▶ YOUR GOAL
From the entries below, please output exactly the lines starting at the one containing "### **Gross Margins**" and ending at the one containing "### **FCF and Valuation**", both included.

Records from a data source:
>>>>>

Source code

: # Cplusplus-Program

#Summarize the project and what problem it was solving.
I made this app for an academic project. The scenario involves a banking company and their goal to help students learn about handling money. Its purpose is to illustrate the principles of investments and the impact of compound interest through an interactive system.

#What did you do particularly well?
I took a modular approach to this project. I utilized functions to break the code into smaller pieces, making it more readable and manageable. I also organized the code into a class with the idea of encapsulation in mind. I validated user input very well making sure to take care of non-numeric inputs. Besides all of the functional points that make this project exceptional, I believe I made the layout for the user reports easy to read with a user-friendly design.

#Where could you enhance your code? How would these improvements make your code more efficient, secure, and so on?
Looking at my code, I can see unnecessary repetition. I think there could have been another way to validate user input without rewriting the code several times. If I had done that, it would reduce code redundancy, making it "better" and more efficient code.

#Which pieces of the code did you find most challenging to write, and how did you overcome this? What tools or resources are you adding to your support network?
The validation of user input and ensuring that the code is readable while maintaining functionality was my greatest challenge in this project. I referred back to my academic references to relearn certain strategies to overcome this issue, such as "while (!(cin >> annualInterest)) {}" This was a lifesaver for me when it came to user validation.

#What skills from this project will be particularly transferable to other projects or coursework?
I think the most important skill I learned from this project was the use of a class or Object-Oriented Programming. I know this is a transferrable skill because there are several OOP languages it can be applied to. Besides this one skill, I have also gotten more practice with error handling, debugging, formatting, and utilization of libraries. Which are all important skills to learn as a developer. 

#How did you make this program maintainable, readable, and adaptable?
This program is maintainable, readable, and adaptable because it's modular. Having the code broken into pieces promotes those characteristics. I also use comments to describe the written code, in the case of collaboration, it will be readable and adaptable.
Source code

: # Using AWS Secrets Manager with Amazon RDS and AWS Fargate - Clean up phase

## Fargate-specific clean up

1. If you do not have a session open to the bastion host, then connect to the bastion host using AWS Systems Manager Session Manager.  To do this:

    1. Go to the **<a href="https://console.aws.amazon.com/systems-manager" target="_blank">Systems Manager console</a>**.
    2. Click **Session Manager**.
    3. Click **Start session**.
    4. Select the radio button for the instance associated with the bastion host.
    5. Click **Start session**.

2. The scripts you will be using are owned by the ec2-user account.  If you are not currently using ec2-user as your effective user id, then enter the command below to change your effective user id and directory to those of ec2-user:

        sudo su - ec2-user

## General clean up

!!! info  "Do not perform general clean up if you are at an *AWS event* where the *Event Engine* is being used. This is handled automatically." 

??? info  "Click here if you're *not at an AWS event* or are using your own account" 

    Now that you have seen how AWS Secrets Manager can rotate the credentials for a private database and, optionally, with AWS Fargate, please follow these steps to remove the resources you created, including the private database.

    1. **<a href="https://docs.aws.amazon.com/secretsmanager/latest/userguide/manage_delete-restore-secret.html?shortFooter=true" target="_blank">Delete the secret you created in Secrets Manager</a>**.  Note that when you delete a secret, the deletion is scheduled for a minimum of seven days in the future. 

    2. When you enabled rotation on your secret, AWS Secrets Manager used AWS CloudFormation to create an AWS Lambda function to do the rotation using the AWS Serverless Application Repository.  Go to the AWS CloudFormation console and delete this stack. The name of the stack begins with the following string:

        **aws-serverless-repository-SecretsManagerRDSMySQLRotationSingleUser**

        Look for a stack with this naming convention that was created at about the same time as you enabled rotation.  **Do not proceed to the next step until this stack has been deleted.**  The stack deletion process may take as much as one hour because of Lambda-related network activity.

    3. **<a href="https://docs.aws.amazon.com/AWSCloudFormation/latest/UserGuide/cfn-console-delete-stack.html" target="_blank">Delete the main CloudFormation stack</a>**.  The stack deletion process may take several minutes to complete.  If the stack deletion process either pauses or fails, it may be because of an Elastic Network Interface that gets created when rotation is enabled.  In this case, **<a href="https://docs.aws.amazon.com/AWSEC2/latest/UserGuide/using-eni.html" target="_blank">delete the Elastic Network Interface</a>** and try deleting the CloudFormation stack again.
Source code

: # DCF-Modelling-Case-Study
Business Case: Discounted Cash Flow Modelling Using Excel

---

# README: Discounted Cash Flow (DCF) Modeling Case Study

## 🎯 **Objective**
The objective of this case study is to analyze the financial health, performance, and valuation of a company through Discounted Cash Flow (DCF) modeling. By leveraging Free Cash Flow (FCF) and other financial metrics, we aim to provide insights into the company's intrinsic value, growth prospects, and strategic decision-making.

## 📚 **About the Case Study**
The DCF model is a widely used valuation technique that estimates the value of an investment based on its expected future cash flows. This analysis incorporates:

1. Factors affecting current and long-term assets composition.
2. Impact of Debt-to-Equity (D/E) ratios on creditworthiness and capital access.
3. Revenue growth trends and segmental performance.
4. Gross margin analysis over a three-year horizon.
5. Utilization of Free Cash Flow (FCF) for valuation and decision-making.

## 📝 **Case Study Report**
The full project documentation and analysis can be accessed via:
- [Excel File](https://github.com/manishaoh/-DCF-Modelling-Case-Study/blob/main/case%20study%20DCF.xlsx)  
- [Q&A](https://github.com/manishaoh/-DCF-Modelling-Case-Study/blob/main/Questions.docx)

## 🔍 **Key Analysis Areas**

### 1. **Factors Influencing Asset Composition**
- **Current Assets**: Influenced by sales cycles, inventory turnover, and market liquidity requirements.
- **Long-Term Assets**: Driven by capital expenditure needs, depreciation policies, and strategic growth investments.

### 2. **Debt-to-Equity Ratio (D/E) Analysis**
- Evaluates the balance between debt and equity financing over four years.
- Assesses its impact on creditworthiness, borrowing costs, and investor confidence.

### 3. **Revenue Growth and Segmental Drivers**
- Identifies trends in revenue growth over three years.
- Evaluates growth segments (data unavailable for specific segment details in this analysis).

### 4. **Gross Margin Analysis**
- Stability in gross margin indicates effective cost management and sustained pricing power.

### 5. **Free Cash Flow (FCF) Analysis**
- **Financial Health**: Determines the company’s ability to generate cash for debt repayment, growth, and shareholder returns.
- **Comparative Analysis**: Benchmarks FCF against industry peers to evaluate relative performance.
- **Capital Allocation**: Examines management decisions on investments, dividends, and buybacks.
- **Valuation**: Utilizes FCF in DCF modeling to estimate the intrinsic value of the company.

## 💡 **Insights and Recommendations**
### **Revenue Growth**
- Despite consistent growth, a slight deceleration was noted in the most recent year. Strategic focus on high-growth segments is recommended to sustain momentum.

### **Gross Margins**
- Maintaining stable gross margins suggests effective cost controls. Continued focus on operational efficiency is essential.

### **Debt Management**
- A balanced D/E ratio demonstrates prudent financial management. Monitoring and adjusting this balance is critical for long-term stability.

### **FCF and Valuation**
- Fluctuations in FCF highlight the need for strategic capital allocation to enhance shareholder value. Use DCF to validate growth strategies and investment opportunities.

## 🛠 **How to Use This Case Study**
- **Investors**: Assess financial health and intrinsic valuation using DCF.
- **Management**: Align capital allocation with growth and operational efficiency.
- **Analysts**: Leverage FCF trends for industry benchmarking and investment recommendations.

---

<<<<<

▶ TASK SOLUTION
### **Gross Margins**
- Maintaining stable gross margins suggests effective cost controls. Continued focus on operational efficiency is essential.

### **Debt Management**
- A balanced D/E ratio demonstrates prudent financial management. Monitoring and adjusting this balance is critical for long-term stability.

### **FCF and Valuation**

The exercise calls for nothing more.